Non ha il rischio di mobilizzazione della spirale. L’iniezione di farmaco dovrebbe iniziare all’interno del canale inguinale interno, per continuare lungo tutto il tragitto della vena, parallelamente alla lenta retrazione del catetere angiografico, fino a circa 2-3 cm dalla confluenza della vena spermatica in renale. Per prevenire il passaggio del farmaco all’interno del sacco spermatico viene posizionata una pressa esterna, oppure si fa ritirare verso l’alto il sacco scrotale, in modo da clampare la vena ed evitare una fastidiosa flebite a tale livello  – embolizzazione, se solo rilascio di una spirale o altro agente meccanico in grado di occludere il vaso venoso. Questa tecnica prevede la scelta del presidio sulla base del diametro della vena, con una maggiorazione del 10-20%, in modo da farla aderire alle pareti. L’enorme variabilità di dilatazione di tale vaso (per cui il calibro reale difficilmente è quello misurato), con migrazione della spirale, i costi elevati, ne hanno gradatamente consigliato l’abbandono  – scleroembolizzazione è l’unione delle due opzioni terapeutiche].

Post-intervento

Dopo l’intervento, il paziente osserverà un periodo di riposo assoluto, per tre giorni, e una fase di riposo relativo, con astensione dagli sforzi fisici almeno per 15 giorni, per evitare la riapertura della vena sclerotizzata.

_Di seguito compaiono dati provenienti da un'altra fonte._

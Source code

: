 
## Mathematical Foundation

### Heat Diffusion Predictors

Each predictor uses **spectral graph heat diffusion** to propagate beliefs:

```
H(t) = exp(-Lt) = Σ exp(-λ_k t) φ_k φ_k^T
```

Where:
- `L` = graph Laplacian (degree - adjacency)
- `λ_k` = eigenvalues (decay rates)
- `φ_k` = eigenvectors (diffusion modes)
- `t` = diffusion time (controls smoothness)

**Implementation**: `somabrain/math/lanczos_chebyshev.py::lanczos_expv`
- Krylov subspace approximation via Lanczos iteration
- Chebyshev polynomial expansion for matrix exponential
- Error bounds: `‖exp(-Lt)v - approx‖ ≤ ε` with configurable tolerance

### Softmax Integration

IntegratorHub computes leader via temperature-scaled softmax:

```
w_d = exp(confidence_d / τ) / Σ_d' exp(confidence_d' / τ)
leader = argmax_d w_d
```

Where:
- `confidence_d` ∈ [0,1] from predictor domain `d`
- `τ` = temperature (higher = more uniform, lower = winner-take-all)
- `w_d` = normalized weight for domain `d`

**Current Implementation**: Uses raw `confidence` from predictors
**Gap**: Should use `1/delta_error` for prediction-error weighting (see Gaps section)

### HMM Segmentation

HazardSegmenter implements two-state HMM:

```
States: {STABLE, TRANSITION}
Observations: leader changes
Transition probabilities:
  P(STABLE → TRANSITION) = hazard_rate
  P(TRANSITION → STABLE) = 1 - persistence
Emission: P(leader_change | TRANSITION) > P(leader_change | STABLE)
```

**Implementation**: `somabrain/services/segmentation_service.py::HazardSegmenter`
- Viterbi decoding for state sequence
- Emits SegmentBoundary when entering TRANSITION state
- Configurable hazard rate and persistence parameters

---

A distanza di due-tre mesi dall’intervento, seguirà la valutazione dei risultati ottenuti, con un nuova visita specialistica [oltre all’accertamento della scomparsa dei sintomi, si verificherà la scomparsa delle ectasie venose e la consistenza del funicolo spermatico], con un  eco-color-Doppler [si cercherà la scomparsa del reflusso venoso, sempre durante l’esecuzione della manovra di Valsalva, anche se l’esame è in grado di evidenziare la presenza di una riduzione del calibro delle vene, la presenza di trombosi all’interno e la reazione infiammatoria peri-venosa]. A distanza di sei mesi dall’intervento, l’analisi del liquido seminale confermerà, o meno, la variazione dei parametri quali-quantitativi.

Nel tempo, numerose sono state le telefonate di ragazzi con precedenti problemi ad avere figli, che ci davano la bella notizia di essere riusciti a mettere in cinta la propria moglie o la compagna, a distanza di 3-6 mesi dall’intervento radiologico.